DIRECTIONS =
What is needed here is an exact printout of the data, with no pictures included.

--- INPUT FOR THIS TASK ---

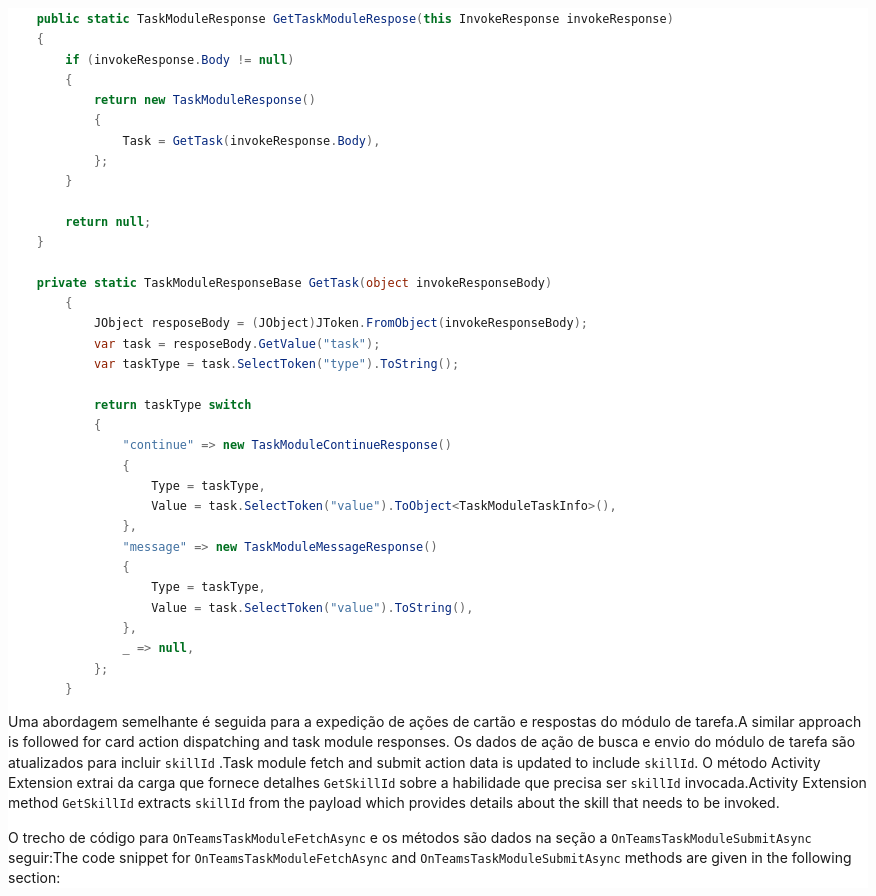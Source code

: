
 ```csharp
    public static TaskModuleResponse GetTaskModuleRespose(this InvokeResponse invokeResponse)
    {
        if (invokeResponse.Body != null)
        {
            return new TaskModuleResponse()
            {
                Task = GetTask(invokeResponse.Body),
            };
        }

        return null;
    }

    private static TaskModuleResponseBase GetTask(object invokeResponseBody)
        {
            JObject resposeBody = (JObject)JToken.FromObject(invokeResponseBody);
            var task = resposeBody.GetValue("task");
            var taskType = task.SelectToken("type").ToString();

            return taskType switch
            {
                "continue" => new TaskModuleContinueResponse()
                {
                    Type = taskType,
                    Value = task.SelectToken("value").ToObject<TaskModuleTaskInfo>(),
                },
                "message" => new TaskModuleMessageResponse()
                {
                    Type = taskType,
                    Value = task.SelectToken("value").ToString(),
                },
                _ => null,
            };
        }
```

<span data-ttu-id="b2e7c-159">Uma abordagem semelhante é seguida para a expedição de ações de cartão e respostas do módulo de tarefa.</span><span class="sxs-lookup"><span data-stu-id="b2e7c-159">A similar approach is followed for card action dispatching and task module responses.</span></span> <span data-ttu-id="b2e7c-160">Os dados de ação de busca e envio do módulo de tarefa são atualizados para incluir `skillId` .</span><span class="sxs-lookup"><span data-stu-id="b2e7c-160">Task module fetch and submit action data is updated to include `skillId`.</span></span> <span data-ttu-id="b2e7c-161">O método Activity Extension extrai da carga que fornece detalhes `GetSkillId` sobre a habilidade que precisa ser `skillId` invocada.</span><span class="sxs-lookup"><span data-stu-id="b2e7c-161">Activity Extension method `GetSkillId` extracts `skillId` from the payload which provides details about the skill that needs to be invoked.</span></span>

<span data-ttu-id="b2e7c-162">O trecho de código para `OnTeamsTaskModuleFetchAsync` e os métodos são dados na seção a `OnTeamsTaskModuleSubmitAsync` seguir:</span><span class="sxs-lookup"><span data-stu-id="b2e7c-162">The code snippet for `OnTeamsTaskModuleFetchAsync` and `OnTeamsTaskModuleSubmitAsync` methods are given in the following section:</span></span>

---

THE COMPLETED TASK =
Source code

:
 ```csharp
    public static TaskModuleResponse GetTaskModuleRespose(this InvokeResponse invokeResponse)
    {
        if (invokeResponse.Body != null)
        {
            return new TaskModuleResponse()
            {
                Task = GetTask(invokeResponse.Body),
            };
        }

        return null;
    }

    private static TaskModuleResponseBase GetTask(object invokeResponseBody)
        {
            JObject resposeBody = (JObject)JToken.FromObject(invokeResponseBody);
            var task = resposeBody.GetValue("task");
            var taskType = task.SelectToken("type").ToString();

            return taskType switch
            {
                "continue" => new TaskModuleContinueResponse()
                {
                    Type = taskType,
                    Value = task.SelectToken("value").ToObject<TaskModuleTaskInfo>(),
                },
                "message" => new TaskModuleMessageResponse()
                {
                    Type = taskType,
                    Value = task.SelectToken("value").ToString(),
                },
                _ => null,
            };
        }
```

<span data-ttu-id="b2e7c-159">Uma abordagem semelhante é seguida para a expedição de ações de cartão e respostas do módulo de tarefa.</span><span class="sxs-lookup"><span data-stu-id="b2e7c-159">A similar approach is followed for card action dispatching and task module responses.</span></span> <span data-ttu-id="b2e7c-160">Os dados de ação de busca e envio do módulo de tarefa são atualizados para incluir `skillId` .</span><span class="sxs-lookup"><span data-stu-id="b2e7c-160">Task module fetch and submit action data is updated to include `skillId`.</span></span> <span data-ttu-id="b2e7c-161">O método Activity Extension extrai da carga que fornece detalhes `GetSkillId` sobre a habilidade que precisa ser `skillId` invocada.</span><span class="sxs-lookup"><span data-stu-id="b2e7c-161">Activity Extension method `GetSkillId` extracts `skillId` from the payload which provides details about the skill that needs to be invoked.</span></span>

<span data-ttu-id="b2e7c-162">O trecho de código para `OnTeamsTaskModuleFetchAsync` e os métodos são dados na seção a `OnTeamsTaskModuleSubmitAsync` seguir:</span><span class="sxs-lookup"><span data-stu-id="b2e7c-162">The code snippet for `OnTeamsTaskModuleFetchAsync` and `OnTeamsTaskModuleSubmitAsync` methods are given in the following section:</span></span>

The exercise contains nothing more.